**Problem requirements**.
Look through the data below for the string "Simulation", and copy every line where it turns up.

Entries supplied below:

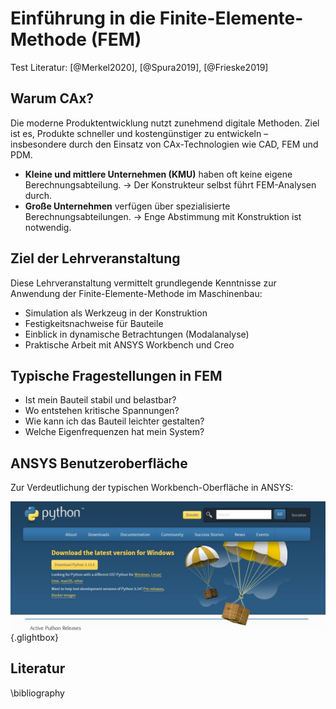 # Einführung in die Finite-Elemente-Methode (FEM)

Test Literatur: [@Merkel2020], [@Spura2019], [@Frieske2019]

## Warum CAx?

Die moderne Produktentwicklung nutzt zunehmend digitale Methoden. Ziel ist es, Produkte schneller und kostengünstiger zu entwickeln – insbesondere durch den Einsatz von CAx-Technologien wie CAD, FEM und PDM.

- **Kleine und mittlere Unternehmen (KMU)** haben oft keine eigene Berechnungsabteilung. → Der Konstrukteur selbst führt FEM-Analysen durch.
- **Große Unternehmen** verfügen über spezialisierte Berechnungsabteilungen. → Enge Abstimmung mit Konstruktion ist notwendig.

## Ziel der Lehrveranstaltung

Diese Lehrveranstaltung vermittelt grundlegende Kenntnisse zur Anwendung der Finite-Elemente-Methode im Maschinenbau:

- Simulation als Werkzeug in der Konstruktion
- Festigkeitsnachweise für Bauteile
- Einblick in dynamische Betrachtungen (Modalanalyse)
- Praktische Arbeit mit ANSYS Workbench und Creo

## Typische Fragestellungen in FEM

- Ist mein Bauteil stabil und belastbar?
- Wo entstehen kritische Spannungen?
- Wie kann ich das Bauteil leichter gestalten?
- Welche Eigenfrequenzen hat mein System?

## ANSYS Benutzeroberfläche

Zur Verdeutlichung der typischen Workbench-Oberfläche in ANSYS:

[![Simulation](media/ansys/Clipboard01.jpg)](media/ansys/Clipboard01.jpg "ANSYS-Ergebnis"){.glightbox}

## Literatur

\bibliography


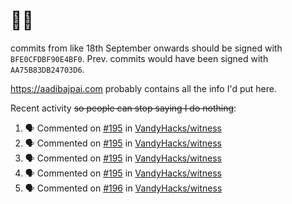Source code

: # 👋🏻
<!--
**aadibajpai/aadibajpai** is a ✨ _special_ ✨ repository because its `README.md` (this file) appears on your GitHub profile.
-->
commits from like 18th September onwards should be signed with `BFE0CFDBF90E4BF0`. Prev. commits would have been signed with `AA75B83DB24703D6`.

https://aadibajpai.com probably contains all the info I'd put here.

Recent activity ~~so people can stop saying I do nothing~~:
<!--START_SECTION:activity-->
1. 🗣 Commented on [#195](https://github.com/VandyHacks/witness/issues/195) in [VandyHacks/witness](https://github.com/VandyHacks/witness)
2. 🗣 Commented on [#195](https://github.com/VandyHacks/witness/issues/195) in [VandyHacks/witness](https://github.com/VandyHacks/witness)
3. 🗣 Commented on [#195](https://github.com/VandyHacks/witness/issues/195) in [VandyHacks/witness](https://github.com/VandyHacks/witness)
4. 🗣 Commented on [#195](https://github.com/VandyHacks/witness/issues/195) in [VandyHacks/witness](https://github.com/VandyHacks/witness)
5. 🗣 Commented on [#196](https://github.com/VandyHacks/witness/issues/196) in [VandyHacks/witness](https://github.com/VandyHacks/witness)
<!--END_SECTION:activity-->
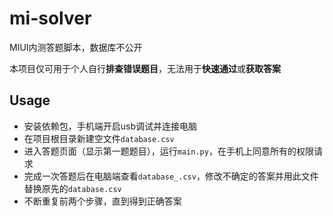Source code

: # mi-solver

MIUI内测答题脚本，数据库不公开

本项目仅可用于个人自行**排查错误题目**，无法用于**快速通过**或**获取答案**

## Usage

* 安装依赖包，手机端开启usb调试并连接电脑
* 在项目根目录新建空文件`database.csv`
* 进入答题页面（显示第一题题目），运行`main.py`，在手机上同意所有的权限请求
* 完成一次答题后在电脑端查看`database_.csv`，修改不确定的答案并用此文件替换原先的`database.csv`
* 不断重复前两个步骤，直到得到正确答案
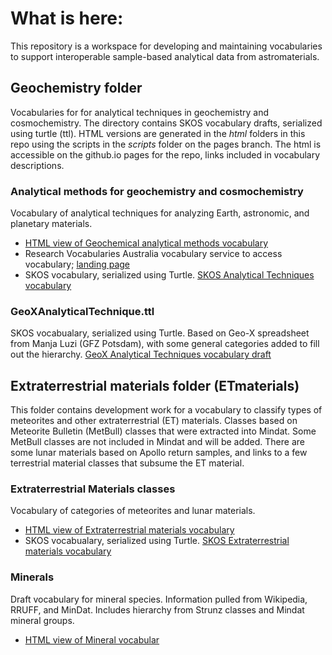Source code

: 

# What is here:
This repository is a workspace for developing and maintaining vocabularies to support interoperable sample-based analytical data from astromaterials. 

## Geochemistry folder
Vocabularies for for analytical techniques in geochemistry and cosmochemistry.  The directory contains SKOS vocabulary drafts, serialized using turtle (ttl). HTML versions are generated in the *html* folders in this repo using the scripts in the *scripts* folder on the pages branch.  The html is accessible on the github.io pages for the repo, links included in vocabulary descriptions.

### Analytical methods for geochemistry and cosmochemistry
Vocabulary of analytical techniques for analyzing Earth,  astronomic, and planetary materials. 
- [HTML view of Geochemical analytical methods vocabulary]( https://amds-ldeo.github.io/Vocabulary/geochemistry/html/GeochemAnalyticalMethod.html)
- Research Vocabularies Australia vocabulary service to access vocabulary; [landing page](https://vocabs.ardc.edu.au/viewById/650)
- SKOS vocabulary, serialized using Turtle. [SKOS Analytical Techniques vocabulary]( https://github.com/amds-ldeo/Vocabulary/blob/master/geochemistry/GeochemAnalyticalMethod.ttl)

### GeoXAnalyticalTechnique.ttl
SKOS vocabualary, serialized using Turtle. Based on Geo-X spreadsheet from Manja Luzi (GFZ Potsdam), with some general categories added to fill out the hierarchy. 
[GeoX Analytical Techniques vocabulary draft]( https://github.com/amds-ldeo/Vocabulary/blob/master/geochemistry/GeoXAnalyticalTechnique.ttl)

## Extraterrestrial materials folder (ETmaterials)

This folder contains development work for a vocabulary to classify types of meteorites and other extraterrestrial (ET) materials. Classes based on Meteorite Bulletin (MetBull) classes that were extracted into Mindat. Some MetBull classes are not included in Mindat and will be added. There are some lunar materials based on Apollo return samples, and links to a few terrestrial material classes that subsume the ET material.

### Extraterrestrial Materials classes
Vocabulary of categories of meteorites and lunar materials. 
- [HTML view of Extraterrestrial materials vocabulary]( https://amds-ldeo.github.io/Vocabulary/ETmaterials/html/ExtraterrestrialMaterialsMindat.html)
- SKOS vocabualary, serialized using Turtle. [SKOS Extraterrestrial materials vocabulary]( https://github.com/amds-ldeo/Vocabulary/blob/master/ETmaterials/ExtraterrestrialMaterialsMindat.ttl)

### Minerals
Draft vocabulary for mineral species. Information pulled from Wikipedia, RRUFF, and MinDat.  Includes hierarchy from Strunz classes and Mindat mineral groups. 
- [HTML view of Mineral vocabular]( https://amds-ldeo.github.io/Vocabulary/geochemistry/html/mineralSKOS.html)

End of Entries supplied.

**Solved problem**.
- Simulation als Werkzeug in der Konstruktion
[![Simulation](media/ansys/Clipboard01.jpg)](media/ansys/Clipboard01.jpg "ANSYS-Ergebnis"){.glightbox}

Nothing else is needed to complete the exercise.